Społeczeństwo łykało to jak pelikan śledzia. Z jednej strony – moralność na propsie, bo kto chciałby smażyć się za to, że podpierdzielił sąsiadowi krowę? Z drugiej – masakra dla psyche. Ludzie żyli w stresie, jakby co chwilę miał być Ragnarek. W średniowieczu każda zaraza czy wojna to był znak, że "już po nas". Nawet teraz Katechizm straszy "wiecznym oddaleniem od Boga" (KKK 1035), choć dzisiaj bardziej boimy się braku Wi-Fi niż piekła. Ale w kościołach na wsiach wciąż słychać: "Grzeszniku, szykuj się na sąd!".

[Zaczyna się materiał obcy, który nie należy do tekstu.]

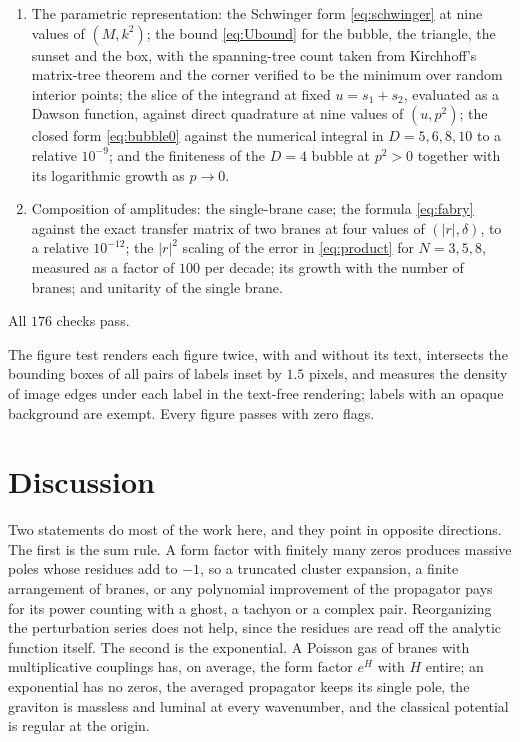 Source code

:\documentclass[aps,prd,10pt,twocolumn,superscriptaddress,nofootinbib,floatfix,longbibliography,showpacs,showkeys]{revtex4-2}
\theoremstyle{plain}
\theoremstyle{definition}
\theoremstyle{remark}
\begin{document}
\begin{enumerate}[label=\textup{(\arabic*)},leftmargin=2.4em,itemsep=0.1em]
\item The parametric representation: the Schwinger form \eqref{eq:schwinger} at nine values of $(M,k^2)$; the bound \eqref{eq:Ubound} for the bubble, the triangle, the sunset and the box, with the spanning-tree count taken from Kirchhoff's matrix-tree theorem and the corner verified to be the minimum over random interior points; the slice of the integrand at fixed $u=s_1+s_2$, evaluated as a Dawson function, against direct quadrature at nine values of $(u,p^2)$; the closed form \eqref{eq:bubble0} against the numerical integral in $D=5,6,8,10$ to a relative $10^{-9}$; and the finiteness of the $D=4$ bubble at $p^2>0$ together with its logarithmic growth as $p\to0$.
\item Composition of amplitudes: the single-brane case; the formula \eqref{eq:fabry} against the exact transfer matrix of two branes at four values of $(|r|,\delta)$, to a relative $10^{-12}$; the $|r|^2$ scaling of the error in \eqref{eq:product} for $N=3,5,8$, measured as a factor of $100$ per decade; its growth with the number of branes; and unitarity of the single brane.
\end{enumerate}
All $176$ checks pass.

The figure test renders each figure twice, with and without its text, intersects the bounding boxes of all pairs of labels inset by $1.5$ pixels, and measures the density of image edges under each label in the text-free rendering; labels with an opaque background are exempt. Every figure passes with zero flags.

\section{Discussion}
\label{sec:discussion}

Two statements do most of the work here, and they point in opposite directions. The first is the sum rule. A form factor with finitely many zeros produces massive poles whose residues add to $-1$, so a truncated cluster expansion, a finite arrangement of branes, or any polynomial improvement of the propagator pays for its power counting with a ghost, a tachyon or a complex pair. Reorganizing the perturbation series does not help, since the residues are read off the analytic function itself. The second is the exponential. A Poisson gas of branes with multiplicative couplings has, on average, the form factor $e^{H}$ with $H$ entire; an exponential has no zeros, the averaged propagator keeps its single pole, the graviton is massless and luminal at every wavenumber, and the classical potential is regular at the origin.
\end{document}
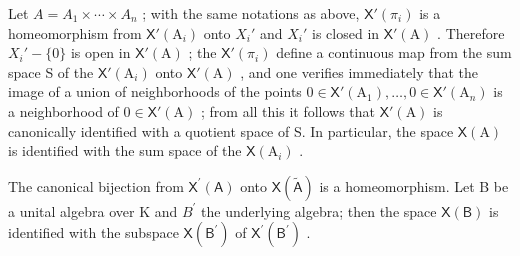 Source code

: Let \(A = A_{1} \times \cdots \times A_{n}\) ; with the same notations as above, \(\mathsf{X}'(\pi_{i})\) is a homeomorphism from \(\mathsf{X}'(\mathrm{A}_{i})\) onto \(X_{i}'\) and \(X_{i}'\) is closed in \(\mathsf{X}'(\mathrm{A})\) . Therefore \(X_{i}' - \{0\}\) is open in \(\mathsf{X}'(\mathrm{A})\) ; the \(\mathsf{X}'(\pi_{i})\) define a continuous map from the sum space S of the \(\mathsf{X}'(\mathrm{A}_{i})\) onto \(\mathsf{X}'(\mathrm{A})\) , and one verifies immediately that the image of a union of neighborhoods of the points \(0 \in \mathsf{X}'(\mathrm{A}_{1}), \ldots, 0 \in \mathsf{X}'(\mathrm{A}_{n})\) is a neighborhood of \(0 \in \mathsf{X}'(\mathrm{A})\) ; from all this it follows that \(\mathsf{X}'(\mathrm{A})\) is canonically identified with a quotient space of S. In particular, the space \(\mathsf{X}(\mathrm{A})\) is identified with the sum space of the \(\mathsf{X}(\mathrm{A}_{i})\) .

The canonical bijection from \(\mathsf{X}^{\prime}(\mathsf{A})\) onto \(\mathsf{X}(\tilde{\mathsf{A}})\) is a homeomorphism. Let B be a unital algebra over K and \(B^{\prime}\) the underlying algebra; then the space \(\mathsf{X}(\mathsf{B})\) is identified with the subspace \(\mathsf{X}(\mathsf{B}^{\prime})\) of \(\mathsf{X}^{\prime}(\mathsf{B}^{\prime})\) .

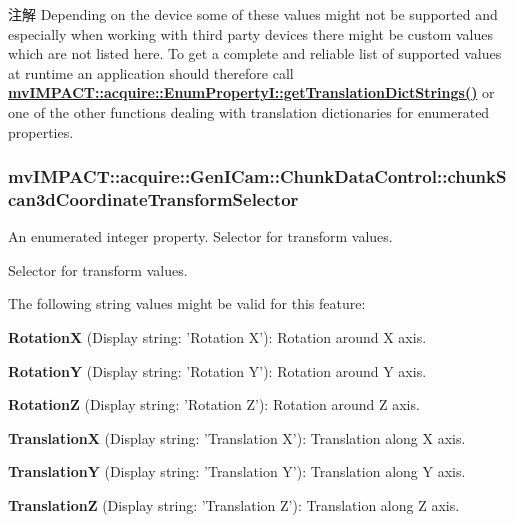 \begin{DoxyNote}{注解}
Depending on the device some of these values might not be supported and especially when working with third party devices there might be custom values which are not listed here. To get a complete and reliable list of supported values at runtime an application should therefore call {\bfseries \hyperlink{classmv_i_m_p_a_c_t_1_1acquire_1_1_enum_property_i_a0ba6ccbf5ee69784d5d0b537924d26b6}{mv\+I\+M\+P\+A\+C\+T\+::acquire\+::\+Enum\+Property\+I\+::get\+Translation\+Dict\+Strings()}} or one of the other functions dealing with translation dictionaries for enumerated properties. 
\end{DoxyNote}
\hypertarget{classmv_i_m_p_a_c_t_1_1acquire_1_1_gen_i_cam_1_1_chunk_data_control_a8ab0a44c2daae75c839b3974a1c1cb6b}{
\subsubsection[{chunk\+Scan3d\+Coordinate\+Transform\+Selector}]{ mv\+I\+M\+P\+A\+C\+T\+::acquire\+::\+Gen\+I\+Cam\+::\+Chunk\+Data\+Control\+::chunk\+Scan3d\+Coordinate\+Transform\+Selector}}\label{classmv_i_m_p_a_c_t_1_1acquire_1_1_gen_i_cam_1_1_chunk_data_control_a8ab0a44c2daae75c839b3974a1c1cb6b}


An enumerated integer property. Selector for transform values. 

Selector for transform values.

The following string values might be valid for this feature\+:
\begin{DoxyItemize}
\item {\bfseries Rotation\+X} (Display string\+: 'Rotation X')\+: Rotation around X axis.
\item {\bfseries Rotation\+Y} (Display string\+: 'Rotation Y')\+: Rotation around Y axis.
\item {\bfseries Rotation\+Z} (Display string\+: 'Rotation Z')\+: Rotation around Z axis.
\item {\bfseries Translation\+X} (Display string\+: 'Translation X')\+: Translation along X axis.
\item {\bfseries Translation\+Y} (Display string\+: 'Translation Y')\+: Translation along Y axis.
\item {\bfseries Translation\+Z} (Display string\+: 'Translation Z')\+: Translation along Z axis.
\end{DoxyItemize}

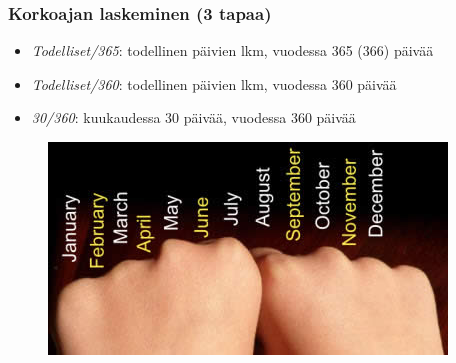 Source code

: \documentclass[handout]{beamer}\usepackage[]{graphicx}\usepackage[]{color}
\theoremstyle{remark}
\newtheorem{esim}{Esimerkki}
\newtheorem{ratkaisu}{Ratkaisuehdotus}
\begin{document}
\begin{frame}
    \frametitle{Korkoajan laskeminen (3 tapaa)}
    \begin{itemize}
        \item \emph{Todelliset/365}: todellinen päivien lkm, vuodessa 365 (366) päivää
        \item \emph{Todelliset/360}: todellinen päivien lkm, vuodessa 360 päivää
        \item \emph{30/360}: kuukaudessa 30 päivää, vuodessa 360 päivää
    \end{itemize}
    \pause
    \begin{figure}
        \includegraphics[scale=0.7]{months}
    \end{figure}
\end{frame}


% 
\end{document}
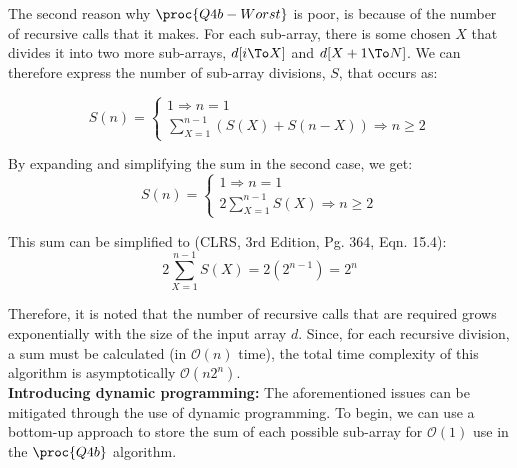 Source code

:     The second reason why $\proc{Q4b-Worst}$ is poor, is because of the number of recursive calls that it makes.
    For each sub-array, there is some chosen $X$ that divides it into two more sub-arrays, $d[i \To X]$ and $d[X + 1 \To N]$.
    We can therefore express the number of sub-array divisions, $S$, that occurs as:
    
    \[S(n) = \begin{cases}
            1 \Rightarrow n = 1 \\
            \sum_{X=1}^{n - 1}(S(X) + S(n - X)) \Rightarrow n \ge 2
    \end{cases}\]

    By expanding and simplifying the sum in the second case, we get:
    \[S(n) = \begin{cases}
        1 \Rightarrow n = 1 \\
        2\sum_{X=1}^{n - 1}S(X) \Rightarrow n \ge 2
    \end{cases}\]

    This sum can be simplified to (CLRS, 3rd Edition, Pg. 364, Eqn. 15.4):
    \[2\sum_{X=1}^{n - 1}S(X) = 2(2^{n-1}) = 2^n\]

    Therefore, it is noted that the number of recursive calls that are required grows exponentially with the size of the input array $d$.
    Since, for each recursive division, a sum must be calculated (in $\mathcal{O}(n)$ time), the total time complexity of this algorithm is asymptotically $\mathcal{O}(n2^n)$.\\

    \textbf{Introducing dynamic programming:}
    The aforementioned issues can be mitigated through the use of dynamic programming.
    To begin, we can use a bottom-up approach to store the sum of each possible sub-array for $\mathcal{O}(1)$ use in the $\proc{Q4b}$ algorithm.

Efekt? Jedni się spinają i chodzą jak na szpilkach, drudzy udają świętych, a w głowie planują melanż. Strach przed sądem trzymał feudalny porządek – feudalny chłop słuchał księdza, bo myślał, że inaczej diabeł zrobi mu z dupy popcorn. Dziś to słabnie, bo nauka i Netflix robią swoje, ale w głowach niektórych wciąż siedzi: "A co, jak jednak będzie rozprawa?". Krytycy gadają, że to paraliżuje – zamiast żyć, człowiek klęczy i przeprasza za to, że zjadł mięso w piątek. Zwolennicy? "Daje kopa, żeby być spoko ziomem". I tak to leci, dzido – Kościół straszy, a my się śmiejemy albo trzęsiemy portkami.